It seemed I couldn't reproduce it. I had tried to launch a pod with 4 cpus and then run stress with "--cpu 4", all of the cpus are fulled used as below: htop

devimc commented 4 years ago

@lifupan thanks. @parthasl could you elaborate on this?

lifupan commented 4 years ago

@parthasl

Have you set cpuset to your stress program? it seemed that all of the stress thread running on a single cpu.

parthasl commented 4 years ago

@devimc

Are you using pod overhead? No

k8s version:

Client Version: version.Info{Major:"1", Minor:"15", GitVersion:"v1.15.9", GitCommit:"2e808b7cb054ee242b68e62455323aa783991f03", GitTreeState:"clean", BuildDate:"2020-01-18T23:33:14Z", GoVersion:"go1.12.12", Compiler:"gc", Platform:"darwin/amd64"}
Server Version: version.Info{Major:"1", Minor:"15", GitVersion:"v1.15.9", GitCommit:"2e808b7cb054ee242b68e62455323aa783991f03", GitTreeState:"archive", BuildDate:"2020-01-21T20:41:54Z", GoVersion:"go1.12.12", Compiler:"gc", Platform:"linux/amd64"}

k8s runtime class:

apiVersion: node.k8s.io/v1beta1
kind: RuntimeClass
metadata:
  name: kata
handler: kata

k8s yaml:

apiVersion: v1
kind: Pod
metadata:
  name: testcpu
  namespace: kata
spec:
  runtimeClassName: kata
  serviceAccount: sd
  terminationGracePeriodSeconds: 30
  containers:
  - name: "testcpu"
    image: centos:7
    imagePullPolicy: IfNotPresent
    command: ['sh', '-c', 'i=0; while true; do echo "$i: $(date)"; i=$((i+1)); sleep 10; done']
    resources:
      requests:
        memory: "2Gi"
        cpu: "4"
      limits:
        memory: "2Gi"
        cpu: "4"
    securityContext:
      privileged: true
    volumeMounts:
    - mountPath: /workspace
      name: workspace
  volumes:
    - name: workspace
      emptyDir: {}
  restartPolicy: Always
  nodeSelector:
    kubernetes.io/hostname: node
  tolerations:
  - key: dedicated
    operator: Equal
    value: sd-kata
    effect: NoSchedule

@lifupan No, used this stress --cpu 4 --timeout 60s. In your test default_vcpus is set to 1?

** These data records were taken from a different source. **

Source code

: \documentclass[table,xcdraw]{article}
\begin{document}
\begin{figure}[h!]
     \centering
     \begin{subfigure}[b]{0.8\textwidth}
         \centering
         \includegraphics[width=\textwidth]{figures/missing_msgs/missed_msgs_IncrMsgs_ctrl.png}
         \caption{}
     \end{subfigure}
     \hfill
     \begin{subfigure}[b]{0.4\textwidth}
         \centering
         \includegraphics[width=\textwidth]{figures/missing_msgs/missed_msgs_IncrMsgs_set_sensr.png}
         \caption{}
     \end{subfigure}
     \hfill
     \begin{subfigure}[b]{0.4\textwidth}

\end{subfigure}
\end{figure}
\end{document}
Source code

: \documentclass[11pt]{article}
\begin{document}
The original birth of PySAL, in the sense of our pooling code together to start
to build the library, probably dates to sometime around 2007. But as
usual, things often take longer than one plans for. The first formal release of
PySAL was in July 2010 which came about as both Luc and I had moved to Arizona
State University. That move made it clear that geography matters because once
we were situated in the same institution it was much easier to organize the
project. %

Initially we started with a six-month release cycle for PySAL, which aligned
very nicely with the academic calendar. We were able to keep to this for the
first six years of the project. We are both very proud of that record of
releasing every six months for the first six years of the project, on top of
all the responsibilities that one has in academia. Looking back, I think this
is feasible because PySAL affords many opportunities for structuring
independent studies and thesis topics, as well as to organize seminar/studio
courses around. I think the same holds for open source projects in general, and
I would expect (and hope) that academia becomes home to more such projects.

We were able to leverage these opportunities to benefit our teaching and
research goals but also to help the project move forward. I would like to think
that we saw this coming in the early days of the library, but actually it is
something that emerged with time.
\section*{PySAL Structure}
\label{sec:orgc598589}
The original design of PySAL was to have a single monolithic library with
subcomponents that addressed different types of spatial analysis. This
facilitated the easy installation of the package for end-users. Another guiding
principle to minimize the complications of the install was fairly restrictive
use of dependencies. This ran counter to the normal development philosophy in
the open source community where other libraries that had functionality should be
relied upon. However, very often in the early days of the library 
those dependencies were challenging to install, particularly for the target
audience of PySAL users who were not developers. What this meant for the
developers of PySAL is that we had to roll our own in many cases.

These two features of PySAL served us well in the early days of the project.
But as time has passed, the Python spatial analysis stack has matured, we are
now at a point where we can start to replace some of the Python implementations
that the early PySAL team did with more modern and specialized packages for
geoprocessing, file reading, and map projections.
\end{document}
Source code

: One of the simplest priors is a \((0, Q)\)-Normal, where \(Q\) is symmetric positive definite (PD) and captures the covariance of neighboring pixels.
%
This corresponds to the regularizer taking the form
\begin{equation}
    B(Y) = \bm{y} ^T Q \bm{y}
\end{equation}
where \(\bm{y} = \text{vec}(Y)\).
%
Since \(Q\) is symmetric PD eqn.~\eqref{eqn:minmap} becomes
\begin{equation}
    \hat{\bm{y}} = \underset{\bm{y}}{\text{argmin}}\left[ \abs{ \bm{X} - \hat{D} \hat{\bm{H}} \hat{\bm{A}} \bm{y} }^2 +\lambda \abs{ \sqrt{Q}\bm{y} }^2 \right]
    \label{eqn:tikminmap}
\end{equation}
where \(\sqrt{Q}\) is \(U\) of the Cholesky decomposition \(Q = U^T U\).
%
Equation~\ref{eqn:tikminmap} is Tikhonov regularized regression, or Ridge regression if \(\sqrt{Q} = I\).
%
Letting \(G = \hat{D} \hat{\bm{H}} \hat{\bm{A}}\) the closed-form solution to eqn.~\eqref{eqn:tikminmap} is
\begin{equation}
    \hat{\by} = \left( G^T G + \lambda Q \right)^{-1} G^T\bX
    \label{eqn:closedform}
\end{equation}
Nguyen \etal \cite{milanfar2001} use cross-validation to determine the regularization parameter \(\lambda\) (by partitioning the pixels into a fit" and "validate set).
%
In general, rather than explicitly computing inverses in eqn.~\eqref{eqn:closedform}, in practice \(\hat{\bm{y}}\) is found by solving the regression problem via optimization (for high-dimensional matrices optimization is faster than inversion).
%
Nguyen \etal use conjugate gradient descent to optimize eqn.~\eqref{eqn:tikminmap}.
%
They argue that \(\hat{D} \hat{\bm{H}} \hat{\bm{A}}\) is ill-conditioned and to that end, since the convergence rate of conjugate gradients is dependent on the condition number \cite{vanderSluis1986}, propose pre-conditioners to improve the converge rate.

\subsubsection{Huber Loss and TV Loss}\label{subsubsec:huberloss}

parthasl commented 4 years ago

@devimc @lifupan inside the container when I set the cpuset.cpus 0-3 /sys/fs/cgroup/cpuset/cpuset.cpus, it uses CPUs properly. Earlier the value was 0 and it was using 1 CPU. May I know, how do I set it from k8s pod?

image

lifupan commented 4 years ago

@parthasl

It's weird, the cpuset.cpus shouldn't be 0, and it should be set 0-3 by default.

lifupan commented 4 years ago

@lifupan No, used this stress --cpu 4 --timeout 60s. In your test default_vcpus is set to 1?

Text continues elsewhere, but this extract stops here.